EXTRACTED DATA =
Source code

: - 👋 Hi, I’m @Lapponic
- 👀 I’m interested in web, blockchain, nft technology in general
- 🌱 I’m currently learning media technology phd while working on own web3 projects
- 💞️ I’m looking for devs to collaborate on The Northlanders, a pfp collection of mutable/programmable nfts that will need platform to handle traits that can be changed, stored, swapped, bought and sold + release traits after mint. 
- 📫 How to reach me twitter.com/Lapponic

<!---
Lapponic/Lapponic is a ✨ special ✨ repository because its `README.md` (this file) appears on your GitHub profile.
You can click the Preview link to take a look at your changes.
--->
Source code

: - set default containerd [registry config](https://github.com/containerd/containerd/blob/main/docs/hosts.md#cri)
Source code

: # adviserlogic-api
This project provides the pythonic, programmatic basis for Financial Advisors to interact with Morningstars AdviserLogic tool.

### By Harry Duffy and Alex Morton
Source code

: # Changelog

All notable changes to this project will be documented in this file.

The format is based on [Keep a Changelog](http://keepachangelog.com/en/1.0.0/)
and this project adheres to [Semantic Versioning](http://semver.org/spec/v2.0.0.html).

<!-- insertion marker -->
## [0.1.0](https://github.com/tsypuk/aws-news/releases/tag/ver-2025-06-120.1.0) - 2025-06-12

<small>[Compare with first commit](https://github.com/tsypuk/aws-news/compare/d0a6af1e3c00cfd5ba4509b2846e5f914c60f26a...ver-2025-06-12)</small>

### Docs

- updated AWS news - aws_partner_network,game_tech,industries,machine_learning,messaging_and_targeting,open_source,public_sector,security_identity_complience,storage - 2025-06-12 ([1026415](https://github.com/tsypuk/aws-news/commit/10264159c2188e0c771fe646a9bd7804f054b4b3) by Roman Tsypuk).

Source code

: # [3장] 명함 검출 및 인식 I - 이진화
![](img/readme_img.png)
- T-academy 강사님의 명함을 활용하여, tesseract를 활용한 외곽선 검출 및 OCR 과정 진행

ACTION ITEM =
After the last line, print all the entries once again, unchanged.

EXERCISE RESPONSE =
Source code

: - 👋 Hi, I’m @Lapponic
- 👀 I’m interested in web, blockchain, nft technology in general
- 🌱 I’m currently learning media technology phd while working on own web3 projects
- 💞️ I’m looking for devs to collaborate on The Northlanders, a pfp collection of mutable/programmable nfts that will need platform to handle traits that can be changed, stored, swapped, bought and sold + release traits after mint. 
- 📫 How to reach me twitter.com/Lapponic

<!---
Lapponic/Lapponic is a ✨ special ✨ repository because its `README.md` (this file) appears on your GitHub profile.
You can click the Preview link to take a look at your changes.
--->
Source code

: - set default containerd [registry config](https://github.com/containerd/containerd/blob/main/docs/hosts.md#cri)
Source code

: # adviserlogic-api
This project provides the pythonic, programmatic basis for Financial Advisors to interact with Morningstars AdviserLogic tool.

### By Harry Duffy and Alex Morton
Source code

: # Changelog

All notable changes to this project will be documented in this file.

The format is based on [Keep a Changelog](http://keepachangelog.com/en/1.0.0/)
and this project adheres to [Semantic Versioning](http://semver.org/spec/v2.0.0.html).

<!-- insertion marker -->
## [0.1.0](https://github.com/tsypuk/aws-news/releases/tag/ver-2025-06-120.1.0) - 2025-06-12

<small>[Compare with first commit](https://github.com/tsypuk/aws-news/compare/d0a6af1e3c00cfd5ba4509b2846e5f914c60f26a...ver-2025-06-12)</small>

### Docs

- updated AWS news - aws_partner_network,game_tech,industries,machine_learning,messaging_and_targeting,open_source,public_sector,security_identity_complience,storage - 2025-06-12 ([1026415](https://github.com/tsypuk/aws-news/commit/10264159c2188e0c771fe646a9bd7804f054b4b3) by Roman Tsypuk).

Source code

: # [3장] 명함 검출 및 인식 I - 이진화
![](img/readme_img.png)
- T-academy 강사님의 명함을 활용하여, tesseract를 활용한 외곽선 검출 및 OCR 과정 진행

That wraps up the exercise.